Amul Ice Cream

Prahalad and Hart approve of Amul’s efforts to market ice cream to the BOP in India. “Amul, a large Indian dairy cooperative, found an instant market in 2001 when it introduced ice cream, a luxury in tropical India, at affordable prices (2 cents per serving). Poor people want to buy their children ice cream every bit as much as middle-class families, but before Amul targeted the poor as consumers, they lacked that option.”31 According to Amul’s website (http://www.amul.com), in 2006, their cheapest ice cream sold for Rs. 5 for a 50-milliliter (1.7 ounces) serving, which is equivalent to $0.34 at PPP. Not too many poor people living on less than $2/day can afford these prices.

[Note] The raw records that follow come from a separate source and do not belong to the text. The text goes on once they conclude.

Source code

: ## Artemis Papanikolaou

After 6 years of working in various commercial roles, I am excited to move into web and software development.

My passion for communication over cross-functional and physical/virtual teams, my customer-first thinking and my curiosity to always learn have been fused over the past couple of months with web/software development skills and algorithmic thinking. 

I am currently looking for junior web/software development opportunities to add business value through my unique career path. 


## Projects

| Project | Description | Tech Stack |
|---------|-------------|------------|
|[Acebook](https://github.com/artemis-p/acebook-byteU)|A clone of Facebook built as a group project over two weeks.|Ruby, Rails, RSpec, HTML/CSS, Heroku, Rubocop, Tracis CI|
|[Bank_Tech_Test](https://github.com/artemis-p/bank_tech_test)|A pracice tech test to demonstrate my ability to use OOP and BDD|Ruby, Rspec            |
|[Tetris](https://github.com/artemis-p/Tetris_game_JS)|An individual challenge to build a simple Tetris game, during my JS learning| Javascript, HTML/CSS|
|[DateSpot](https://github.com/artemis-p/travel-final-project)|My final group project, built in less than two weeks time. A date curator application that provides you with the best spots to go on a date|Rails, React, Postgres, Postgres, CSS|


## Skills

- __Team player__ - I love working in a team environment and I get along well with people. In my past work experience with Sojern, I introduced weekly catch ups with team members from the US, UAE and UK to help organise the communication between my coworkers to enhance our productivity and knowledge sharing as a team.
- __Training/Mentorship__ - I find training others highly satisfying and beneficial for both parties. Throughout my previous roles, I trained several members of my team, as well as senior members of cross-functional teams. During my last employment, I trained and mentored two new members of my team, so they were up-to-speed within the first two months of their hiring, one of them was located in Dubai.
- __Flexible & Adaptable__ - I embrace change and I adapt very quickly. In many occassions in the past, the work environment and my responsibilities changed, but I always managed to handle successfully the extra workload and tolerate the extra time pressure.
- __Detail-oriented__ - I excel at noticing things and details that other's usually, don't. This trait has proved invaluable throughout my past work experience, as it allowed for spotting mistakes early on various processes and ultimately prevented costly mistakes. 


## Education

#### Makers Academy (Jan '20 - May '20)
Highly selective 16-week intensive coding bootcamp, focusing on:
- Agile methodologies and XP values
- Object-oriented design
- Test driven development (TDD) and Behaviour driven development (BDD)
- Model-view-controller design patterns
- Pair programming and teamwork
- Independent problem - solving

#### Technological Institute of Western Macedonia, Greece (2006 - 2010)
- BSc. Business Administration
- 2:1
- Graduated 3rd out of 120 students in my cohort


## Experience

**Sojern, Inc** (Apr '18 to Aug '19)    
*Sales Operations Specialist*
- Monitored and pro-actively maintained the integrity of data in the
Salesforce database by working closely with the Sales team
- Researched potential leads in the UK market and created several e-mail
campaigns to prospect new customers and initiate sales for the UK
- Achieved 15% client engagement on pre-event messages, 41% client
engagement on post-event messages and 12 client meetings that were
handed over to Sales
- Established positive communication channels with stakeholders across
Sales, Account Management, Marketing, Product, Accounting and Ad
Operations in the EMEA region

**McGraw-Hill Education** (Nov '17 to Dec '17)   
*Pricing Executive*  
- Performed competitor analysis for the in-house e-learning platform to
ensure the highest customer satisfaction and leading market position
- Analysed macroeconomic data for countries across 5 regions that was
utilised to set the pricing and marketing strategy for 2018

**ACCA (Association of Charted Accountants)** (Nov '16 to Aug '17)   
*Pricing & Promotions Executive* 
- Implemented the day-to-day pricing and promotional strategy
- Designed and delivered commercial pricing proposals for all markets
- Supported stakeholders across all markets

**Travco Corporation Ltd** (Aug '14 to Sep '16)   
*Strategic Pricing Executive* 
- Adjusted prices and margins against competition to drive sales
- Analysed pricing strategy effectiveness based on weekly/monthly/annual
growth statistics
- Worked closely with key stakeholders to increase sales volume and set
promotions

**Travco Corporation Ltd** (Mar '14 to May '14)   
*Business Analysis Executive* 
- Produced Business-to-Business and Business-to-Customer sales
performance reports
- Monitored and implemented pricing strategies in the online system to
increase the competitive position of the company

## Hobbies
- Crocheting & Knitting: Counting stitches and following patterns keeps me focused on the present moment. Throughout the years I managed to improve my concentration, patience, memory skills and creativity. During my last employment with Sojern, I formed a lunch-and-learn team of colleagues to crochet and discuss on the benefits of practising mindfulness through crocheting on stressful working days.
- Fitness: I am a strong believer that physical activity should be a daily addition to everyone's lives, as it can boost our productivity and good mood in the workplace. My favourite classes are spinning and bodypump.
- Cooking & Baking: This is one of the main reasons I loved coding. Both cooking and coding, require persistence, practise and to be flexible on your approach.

Before Amul entered the arena, HUL was the largest firm in the Indian ice cream market. Prahalad and Hart commended HUL for a radical innovation that allowed ice cream to be transported cheaply across the country in nonrefrigerated trucks, and thus reach the BOP market.32 What really happened is that HUL chose to market to the very top of the pyramid and did not expand into the BOP market. In 2002, HUL decided to compete on differentiation and premium price in the market rather than on low price. HUL also began to focus on six mainline cities, where 60 percent of the ice cream market exists, having realized that the returns from serving other less affluent markets were inadequate.33 After this change in strategy toward the very top of the pyramid, HUL made a profit in the ice cream business for the first time ever.